The behaviors AI models reproduce most often for yacht broker are recommends hiring a professional (82.2% on average), gives selection criteria (42.2%) and warns about red flags or scams (37.8%); the rarest are recommends multiple quotes (4.5%), mentions case studies or portfolio (6.7%) and names a specific provider (6.7%). Each figure below is the share of a model's 15 answers in which the behavior appeared at least once, averaged across the 3 models with the full per-model range in parentheses:

  • Recommends hiring a professional: 82.2% on average (ChatGPT 100%, Claude 80%, Gemini 66.7%) — a 33-point spread.
  • Gives selection criteria: 42.2% on average (ChatGPT 40%, Claude 53.3%, Gemini 33.3%) — a 20-point spread.
  • Warns about red flags or scams: 37.8% on average (ChatGPT 33.3%, Claude 46.7%, Gemini 33.3%) — a 13-point spread.
  • Asks a clarifying question: 33.3% on average (ChatGPT 40%, Claude 60%, Gemini 0%) — a 60-point spread.
  • Gives price or cost information: 28.9% on average (ChatGPT 13.3%, Claude 26.7%, Gemini 46.7%) — a 33-point spread.
  • Mentions local proximity: 22.2% on average (ChatGPT 46.7%, Claude 13.3%, Gemini 6.7%) — a 40-point spread.
  • Tells the buyer to verify credentials: 17.8% on average (ChatGPT 20%, Claude 20%, Gemini 13.3%) — a 7-point spread.
  • Suggests a DIY approach first: 15.6% on average (ChatGPT 26.7%, Claude 20%, Gemini 0%) — a 27-point spread.
  • Tells the buyer to check reviews: 8.9% on average (ChatGPT 20%, Claude 6.7%, Gemini 0%) — a 20-point spread.
  • Names a specific provider: 6.7% on average (ChatGPT 0%, Claude 0%, Gemini 20%) — a 20-point spread.
  • Mentions case studies or portfolio: 6.7% on average (ChatGPT 20%, Claude 0%, Gemini 0%) — a 20-point spread.
  • Recommends multiple quotes: 4.5% on average (ChatGPT 6.7%, Claude 6.7%, Gemini 0%) — a 7-point spread.

Trust signals

How well the models protect the yacht broker buyer.

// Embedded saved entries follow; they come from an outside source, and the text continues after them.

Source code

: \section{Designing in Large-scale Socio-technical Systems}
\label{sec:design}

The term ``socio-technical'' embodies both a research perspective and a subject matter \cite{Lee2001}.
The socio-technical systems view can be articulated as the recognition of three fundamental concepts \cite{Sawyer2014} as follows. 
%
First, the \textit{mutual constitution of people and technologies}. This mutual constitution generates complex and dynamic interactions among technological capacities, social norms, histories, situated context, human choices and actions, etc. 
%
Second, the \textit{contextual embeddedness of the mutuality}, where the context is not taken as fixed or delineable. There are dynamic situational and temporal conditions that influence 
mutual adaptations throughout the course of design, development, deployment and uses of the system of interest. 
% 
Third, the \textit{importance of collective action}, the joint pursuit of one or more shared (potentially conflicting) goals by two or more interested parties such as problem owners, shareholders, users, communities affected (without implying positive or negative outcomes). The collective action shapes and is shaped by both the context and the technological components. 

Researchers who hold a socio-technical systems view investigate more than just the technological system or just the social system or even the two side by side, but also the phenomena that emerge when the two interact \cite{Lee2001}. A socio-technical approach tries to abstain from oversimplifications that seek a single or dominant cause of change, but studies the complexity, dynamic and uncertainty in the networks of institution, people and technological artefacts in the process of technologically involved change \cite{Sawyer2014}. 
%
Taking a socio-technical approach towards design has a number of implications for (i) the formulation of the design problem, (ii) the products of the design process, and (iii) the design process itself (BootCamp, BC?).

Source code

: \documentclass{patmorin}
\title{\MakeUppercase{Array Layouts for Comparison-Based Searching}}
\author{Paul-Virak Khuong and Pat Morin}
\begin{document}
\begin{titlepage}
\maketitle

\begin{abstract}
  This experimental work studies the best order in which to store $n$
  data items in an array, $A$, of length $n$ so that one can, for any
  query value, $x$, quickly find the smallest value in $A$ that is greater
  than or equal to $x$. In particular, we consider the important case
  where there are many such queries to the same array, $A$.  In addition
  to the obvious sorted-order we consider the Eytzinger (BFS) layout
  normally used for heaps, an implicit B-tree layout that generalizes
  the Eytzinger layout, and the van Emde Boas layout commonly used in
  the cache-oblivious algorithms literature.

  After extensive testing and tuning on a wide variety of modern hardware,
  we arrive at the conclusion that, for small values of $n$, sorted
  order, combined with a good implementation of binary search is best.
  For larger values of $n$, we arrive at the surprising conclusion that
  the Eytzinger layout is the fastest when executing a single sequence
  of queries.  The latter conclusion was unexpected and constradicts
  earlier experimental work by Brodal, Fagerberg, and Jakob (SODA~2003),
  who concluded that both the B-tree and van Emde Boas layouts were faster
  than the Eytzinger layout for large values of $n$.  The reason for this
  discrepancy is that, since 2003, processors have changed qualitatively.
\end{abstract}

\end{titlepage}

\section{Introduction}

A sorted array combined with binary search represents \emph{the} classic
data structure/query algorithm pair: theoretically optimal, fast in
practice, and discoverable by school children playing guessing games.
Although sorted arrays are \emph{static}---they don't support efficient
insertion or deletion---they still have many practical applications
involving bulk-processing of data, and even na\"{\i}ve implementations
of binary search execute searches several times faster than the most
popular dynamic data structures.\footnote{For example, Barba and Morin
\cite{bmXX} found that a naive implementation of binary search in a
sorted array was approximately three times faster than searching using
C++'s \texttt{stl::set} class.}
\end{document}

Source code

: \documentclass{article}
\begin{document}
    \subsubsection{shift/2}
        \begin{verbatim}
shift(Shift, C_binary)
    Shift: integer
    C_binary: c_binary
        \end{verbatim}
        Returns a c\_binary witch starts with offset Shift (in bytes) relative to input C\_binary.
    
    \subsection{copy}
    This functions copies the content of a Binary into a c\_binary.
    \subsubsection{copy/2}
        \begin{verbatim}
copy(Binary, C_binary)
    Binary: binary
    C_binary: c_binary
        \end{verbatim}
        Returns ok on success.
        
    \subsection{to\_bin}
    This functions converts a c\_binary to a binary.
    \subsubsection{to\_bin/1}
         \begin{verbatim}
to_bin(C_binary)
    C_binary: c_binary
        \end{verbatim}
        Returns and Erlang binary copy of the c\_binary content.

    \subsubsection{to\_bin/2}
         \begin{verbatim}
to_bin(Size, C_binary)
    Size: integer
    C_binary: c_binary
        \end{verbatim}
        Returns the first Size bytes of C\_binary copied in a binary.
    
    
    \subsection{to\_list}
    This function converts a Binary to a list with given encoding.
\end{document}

Beyond whether to hire, the rubric codes how carefully each assistant protects the yacht broker buyer once a decision is made. Telling the buyer to check reviews or ratings appeared in 8.9% of answers on average. Verifying credentials or certifications appeared in 17.8%. Warning about red flags or scams appeared in 37.8%.

On structuring the decision, a selection-criteria checklist showed up in 42.2% of answers on average and a recommendation to gather multiple quotes in 4.5%. The single least-reproduced protective signal for yacht broker is "recommends multiple quotes" at 4.5% on average — the clearest opening for content that supplies it, since the models are not yet reliably surfacing that guidance on their own.

Referral behavior

Do AI models name Yacht Broker providers?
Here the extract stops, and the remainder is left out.